| TASK PROMPT |
Every line of the entries that holds the word "given" is to be copied.

| MATERIALS PROVIDED |
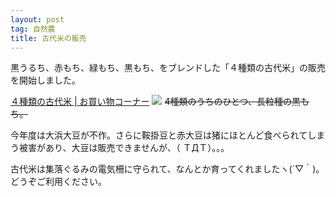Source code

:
 ```yaml
---
layout: post
tag: 自然農
title: 古代米の販売
---
```

黒うるち、赤もち、緑もち、黒もち、をブレンドした「４種類の古代米」の販売を開始しました。

[４種類の古代米 | お買い物コーナー](http://kobapan.com/hanbai/kodaimai.html)
[![](https://c1.staticflickr.com/5/4525/24756103188_c9477efdf2.jpg)](http://kobapan.com/hanbai/kodaimai.html)
<s>4種類のうちのひとつ、長粒種の黒もち。</s>

今年度は大浜大豆が不作。さらに鞍掛豆と赤大豆は猪にほとんど食べられてしまう被害があり、大豆は販売できませんが、（ ＴДＴ）。。。

古代米は集落ぐるみの電気柵に守られて、なんとか育ってくれましたヽ(´▽｀)。どうぞご利用ください。
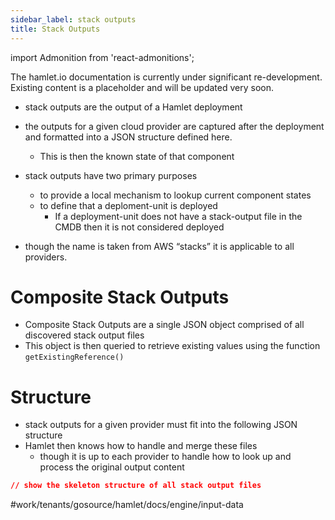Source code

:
 ```yaml
---
sidebar_label: stack outputs
title: Stack Outputs
---
```

import Admonition from 'react-admonitions';

<Admonition type="warning" title="Under Construction">
The hamlet.io documentation is currently under significant re-development. Existing content is a placeholder and will be updated very soon.
</Admonition>

* stack outputs are the output of a Hamlet deployment
* the outputs for a given cloud provider are captured after the deployment and formatted into a JSON structure defined here.
	* This is then the known state of that component
* stack outputs have two primary purposes
	* to provide a local mechanism to lookup current component states
	* to define that a deploment-unit is deployed
		* If a deployment-unit does not have a stack-output file in the CMDB then it is not considered deployed
		
* though the name is taken from AWS “stacks” it is applicable to all providers.

# Composite Stack Outputs
* Composite Stack Outputs are a single JSON object comprised of all discovered stack output files
* This object is then queried to retrieve existing values using the function `getExistingReference()`

# Structure
* stack outputs for a given provider must fit into the following JSON structure
* Hamlet then knows how to handle and merge these files
	* though it is up to each provider to handle how to look up and process the original output content

```json
// show the skeleton structure of all stack output files
```

#work/tenants/gosource/hamlet/docs/engine/input-data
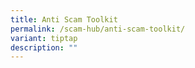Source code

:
 ```yaml
---
title: Anti Scam Toolkit
permalink: /scam-hub/anti-scam-toolkit/
variant: tiptap
description: ""
---
```

<p></p>
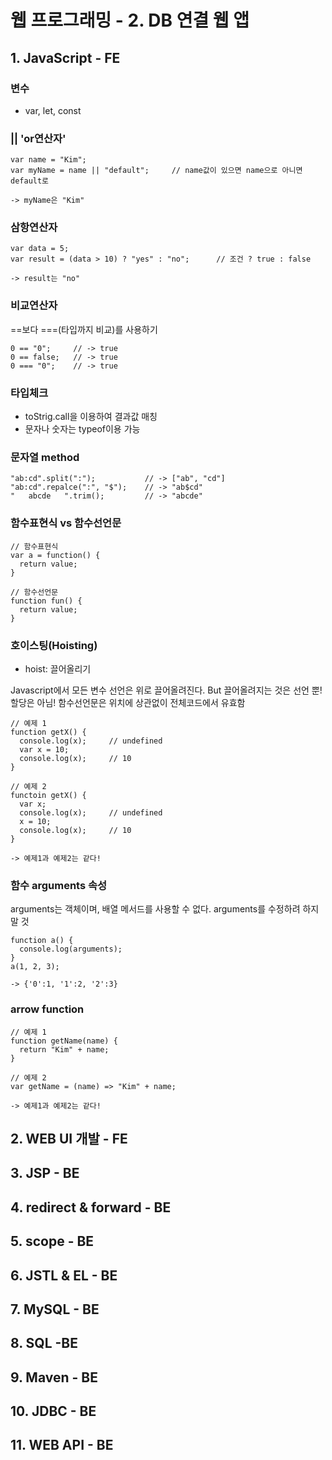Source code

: # 웹 프로그래밍 - 2. DB 연결 웹 앱

## 1. JavaScript - FE
### 변수
  - var, let, const
### || 'or연산자'
  ```
  var name = "Kim";
  var myName = name || "default";     // name값이 있으면 name으로 아니면 default로

  -> myName은 "Kim"
  ```
### 삼항연산자
  ```
  var data = 5;
  var result = (data > 10) ? "yes" : "no";      // 조건 ? true : false

  -> result는 "no"
  ```
### 비교연산자
  ==보다 ===(타입까지 비교)를 사용하기
  ```
  0 == "0";     // -> true
  0 == false;   // -> true
  0 === "0";    // -> true
  ```
### 타입체크
  - toStrig.call을 이용하여 결과값 매칭
  - 문자나 숫자는 typeof이용 가능
### 문자열 method
  ```
  "ab:cd".split(":");           // -> ["ab", "cd"]
  "ab:cd".repalce(":", "$");    // -> "ab$cd"
  "   abcde   ".trim();         // -> "abcde"
  ```
### 함수표현식 vs 함수선언문
  ```
  // 함수표현식
  var a = function() {
    return value;
  }

  // 함수선언문
  function fun() {
    return value;
  }
  ```
### 호이스팅(Hoisting)
- hoist: 끌어올리기  

Javascript에서 모든 변수 선언은 위로 끌어올려진다. But 끌어올려지는 것은 선언 뿐! 할당은 아님!
함수선언문은 위치에 상관없이 전체코드에서 유효함
  ```
  // 예제 1
  function getX() {
    console.log(x);     // undefined
    var x = 10;
    console.log(x);     // 10
  }

  // 예제 2
  functoin getX() {
    var x;
    console.log(x);     // undefined
    x = 10;
    console.log(x);     // 10
  }

  -> 예제1과 예제2는 같다!
  ```
### 함수 arguments 속성
arguments는 객체이며, 배열 메서드를 사용할 수 없다.
arguments를 수정하려 하지 말 것
  ```
  function a() {
    console.log(arguments);
  }
  a(1, 2, 3);
  
  -> {'0':1, '1':2, '2':3}
  ```
### arrow function
  ```
  // 예제 1
  function getName(name) {
    return "Kim" + name;
  }

  // 예제 2
  var getName = (name) => "Kim" + name;

  -> 예제1과 예제2는 같다!
  ```


## 2. WEB UI 개발 - FE

## 3. JSP - BE

## 4. redirect & forward - BE

## 5. scope - BE

## 6. JSTL & EL - BE

## 7. MySQL - BE

## 8. SQL -BE

## 9. Maven - BE

## 10. JDBC - BE

## 11. WEB API - BE
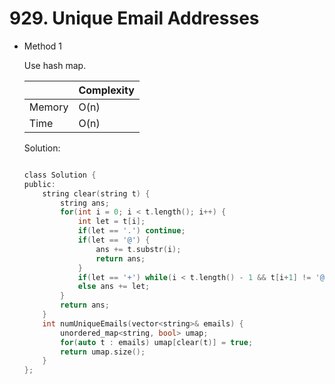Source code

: # 929. Unique Email Addresses     
- Method 1

    Use hash map.

    | |   Complexity  |
    | ----------- | ----------- | 
    |  Memory     | O(n) | 
    |      Time       |  O(n) | 


    Solution:

    ``` h

    class Solution {
    public:
        string clear(string t) {
            string ans;
            for(int i = 0; i < t.length(); i++) {
                int let = t[i];
                if(let == '.') continue;
                if(let == '@') {
                    ans += t.substr(i);
                    return ans;
                }
                if(let == '+') while(i < t.length() - 1 && t[i+1] != '@') i++;
                else ans += let;
            }
            return ans;
        }
        int numUniqueEmails(vector<string>& emails) {
            unordered_map<string, bool> umap;
            for(auto t : emails) umap[clear(t)] = true;
            return umap.size();
        }
    };

    ```

<!-- - Method 2

    This is another method.

    | |   Complexity  |
    | ----------- | ----------- | 
    |  Memory     | O(n) | 
    |      Time       |  O(n) | 


    Solution:

    ``` h



    ```

- Additional Knowledge:
       
    Here are some additional knowledge.



<br> -->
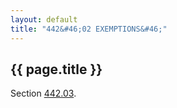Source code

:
 ```yaml
---
layout: default 
title: "442&#46;02 EXEMPTIONS&#46;"
---
```


{{ page.title }}
----------------

Section [442.03](26123ca8.html).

| OUTPUT |
* the outputs for a given cloud provider are captured after the deployment and formatted into a JSON structure defined here.
* stack outputs for a given provider must fit into the following JSON structure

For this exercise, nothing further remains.